Critical Family History: Ancestors in college classrooms

by Dana Saxon

Did you catch my written interview over on Christine Sleeter’s Critical Family History Blog back in February? Well, the opportunity to be interviewed by Christine was plenty exciting. And it’s since led to another rewarding opportunity for me and Ancestors unKnown.

Christine interviewed me about my personal family history research and the founding of Ancestors unKnown. We discussed approaches to family history research, including the “ah-ha” moment I experienced in my research and the benefits of bringing this type of research and personalized historiy education into high school classrooms.

Here’s a sample of the conversation:

Christine: Dana, on the website, readers can learn about the profound impact genealogy research had on you and why you developed Ancestors unKnown. Briefly, what would you say was the greatest surprise, or “Ah ha” you had doing your own genealogy?

Dana Saxon: Prior to digging deeply into my family’s history, I was under the impression that it wouldn’t be possible for me to find information beyond the 20th century, much less that monstrous 1865/1870 “brick wall” that stands in the way of discovering my enslaved ancestors. So one of my greatest surprises was my ability to poke holes in that brick wall. I believe the first pre-1870 record I found was my 2nd great grandfather’s 1862 Civil War enlistment with the 33rd U.S. Colored Troops.

As it turns out, this interview found its way to another classroom: Prof. Kristen Luschen’s Critical Family History class at Hampshire College in Massachusetts. Imagine my delight when I was invited by Dr. Luschen to speak with her students about Ancestors unKnown via Skype.

Opening doors

Luschen’s students are studying a topic that makes me so envious of their rich undergraduate experience. She described the course in three parts:

  • The first part of the class asked students to engage in the ways in which the cultural and familial knowledges and histories of certain groups have been institutionally marginalized and/or attacked.
  • Next, students considered the significance of situating oneself – as future educators in the study of history and power.
  • The next section addressed Critical Family History methodology using Christine Sleeter’s approach. Students have been researching their family genealogy (archival work, artifacts, oral history interviews) and identifying secondary sources to place their genealogies in social and historical context.

Wow! Wouldn’t you like to audit that class? I certainly would. Luschen’s students are getting a first-hand experience that can show them the value of family history knowledge, the importance of diversified historical perspectives, and strategies for exploring these concepts with youth audiences.

I spoke with Luschen’s Critical Family History class last week. And as I expected, the students were incredibly smart, with thoughtful questions about my motivations for Ancestors unKnown and the organization’s approach when introducing students to family history research. The conversation was quite a pleasure. I only regret it didn’t last longer.

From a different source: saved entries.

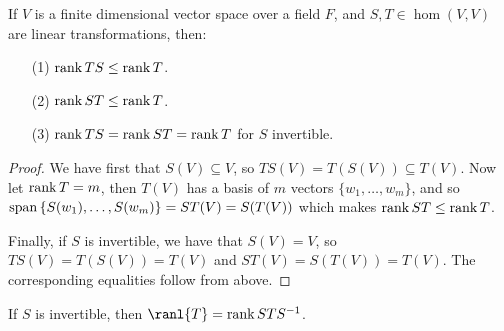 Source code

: \begin{lemma}\label{3.1.9}
    If $V$ is a finite dimensional vector space over a field  $F$, and  $S,T \in
    \hom{(V,V)}$ are linear transformations, then:
    \begin{enumerate}
        \item[(1)] $\operatorname{rank}{TS} \leq \operatorname{rank}{T}$.

        \item[(2)] $\operatorname{rank}{ST} \leq \operatorname{rank}{T}$.

        \item[(3)]  $\operatorname{rank}{TS}=\operatorname{rank}{ST}=\operatorname{rank}{T}$ for $S$ invertible.
    \end{enumerate}
\end{lemma}
\begin{proof}
    We have first that $S(V) \subseteq V$, so $TS(V)=T(S(V)) \subseteq T(V)$.
    Now let $\operatorname{rank}{T}=m$, then $T(V)$ has a basis of $m$ vectors  $\{w_1, \dots,
    w_m\}$, and so $\operatorname{span}{\{S(w_1), \dots, S(w_m)\}}=ST(V)=S(T(V))$ which makes
    $\operatorname{rank}{ST} \leq \operatorname{rank}{T}$.
    
    Finally, if $S$ is invertible, we have that  $S(V)=V$, so
    $TS(V)=T(S(V))=T(V)$ and $ST(V)=S(T(V))=T(V)$. The corresponding equalities
    follow from above.
\end{proof}
\begin{corollary}
    If $S$ is invertible, then  $\ranl{T}=\rank{STS^{-1}}$.
\end{corollary}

I hope the students were able to take away some insight from my experience, including both the successes and challenges behind Ancestors unKnown. I definitely took something away from the conversation: we need to get some brilliant and thoughtful college students involved with Ancestors unKnown. The motivation, inspiration and understanding they would bring to the program could have a tremendous impact on our high school participants.

Thank goodness for modern technology that makes it possible for us to connect and learn from people across the world. Thank goodness for thought leaders in the field of Critical Family History, like Christine Sleeter and Kristen Luschen. And thank goodness for brilliant students who will continue to revolutionize this work and sustain impact for years to come.